- ASSIGNMENT: Please retype, character for character, the portion of the entries below that runs from the line containing "- **打印功能**: 运单打印和标签生成" to the last line.

- Source texts of formatted documents:
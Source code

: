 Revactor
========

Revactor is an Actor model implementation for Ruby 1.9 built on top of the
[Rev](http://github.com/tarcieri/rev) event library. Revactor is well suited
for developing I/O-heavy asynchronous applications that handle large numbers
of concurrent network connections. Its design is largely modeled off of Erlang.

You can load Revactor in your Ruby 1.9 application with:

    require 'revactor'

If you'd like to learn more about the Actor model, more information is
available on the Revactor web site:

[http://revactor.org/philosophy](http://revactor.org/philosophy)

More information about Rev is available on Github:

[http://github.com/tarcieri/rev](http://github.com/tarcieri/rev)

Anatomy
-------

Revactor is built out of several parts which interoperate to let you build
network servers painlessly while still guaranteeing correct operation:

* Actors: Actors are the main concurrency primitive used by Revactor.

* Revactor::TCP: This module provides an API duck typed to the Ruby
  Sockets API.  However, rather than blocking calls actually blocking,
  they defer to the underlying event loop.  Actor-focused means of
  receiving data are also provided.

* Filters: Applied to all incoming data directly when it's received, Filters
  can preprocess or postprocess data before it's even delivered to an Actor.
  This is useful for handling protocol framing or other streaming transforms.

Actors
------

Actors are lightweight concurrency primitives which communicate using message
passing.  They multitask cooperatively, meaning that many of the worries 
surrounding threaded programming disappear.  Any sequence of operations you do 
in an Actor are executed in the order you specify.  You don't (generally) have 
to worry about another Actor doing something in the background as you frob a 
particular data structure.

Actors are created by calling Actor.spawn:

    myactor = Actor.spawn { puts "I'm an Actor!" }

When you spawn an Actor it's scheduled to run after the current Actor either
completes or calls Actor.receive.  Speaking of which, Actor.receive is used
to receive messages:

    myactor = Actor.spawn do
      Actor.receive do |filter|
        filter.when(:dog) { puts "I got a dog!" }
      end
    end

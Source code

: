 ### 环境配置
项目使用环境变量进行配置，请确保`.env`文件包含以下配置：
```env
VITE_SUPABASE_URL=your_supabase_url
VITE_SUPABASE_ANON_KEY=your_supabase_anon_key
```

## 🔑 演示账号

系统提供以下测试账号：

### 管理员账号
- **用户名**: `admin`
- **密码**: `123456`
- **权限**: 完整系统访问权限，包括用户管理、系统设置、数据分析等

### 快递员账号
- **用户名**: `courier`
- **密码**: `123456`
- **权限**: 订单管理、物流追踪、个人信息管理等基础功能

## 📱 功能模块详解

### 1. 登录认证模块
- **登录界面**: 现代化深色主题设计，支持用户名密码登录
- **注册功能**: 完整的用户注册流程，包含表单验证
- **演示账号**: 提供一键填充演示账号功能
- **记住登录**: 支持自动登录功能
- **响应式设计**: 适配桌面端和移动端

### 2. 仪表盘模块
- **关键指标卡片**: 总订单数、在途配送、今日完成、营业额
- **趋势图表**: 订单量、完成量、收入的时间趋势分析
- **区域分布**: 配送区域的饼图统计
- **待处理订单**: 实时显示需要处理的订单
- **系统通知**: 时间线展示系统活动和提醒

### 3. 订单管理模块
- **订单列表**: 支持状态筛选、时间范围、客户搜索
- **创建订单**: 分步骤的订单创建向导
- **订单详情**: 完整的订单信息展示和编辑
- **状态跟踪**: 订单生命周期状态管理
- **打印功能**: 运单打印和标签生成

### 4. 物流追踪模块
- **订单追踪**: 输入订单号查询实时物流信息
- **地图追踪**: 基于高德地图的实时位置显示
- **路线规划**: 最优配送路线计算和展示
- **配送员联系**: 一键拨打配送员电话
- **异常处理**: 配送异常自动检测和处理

- COMPLETED TASK:
- **打印功能**: 运单打印和标签生成

### 4. 物流追踪模块
- **订单追踪**: 输入订单号查询实时物流信息
- **地图追踪**: 基于高德地图的实时位置显示
- **路线规划**: 最优配送路线计算和展示
- **配送员联系**: 一键拨打配送员电话
- **异常处理**: 配送异常自动检测和处理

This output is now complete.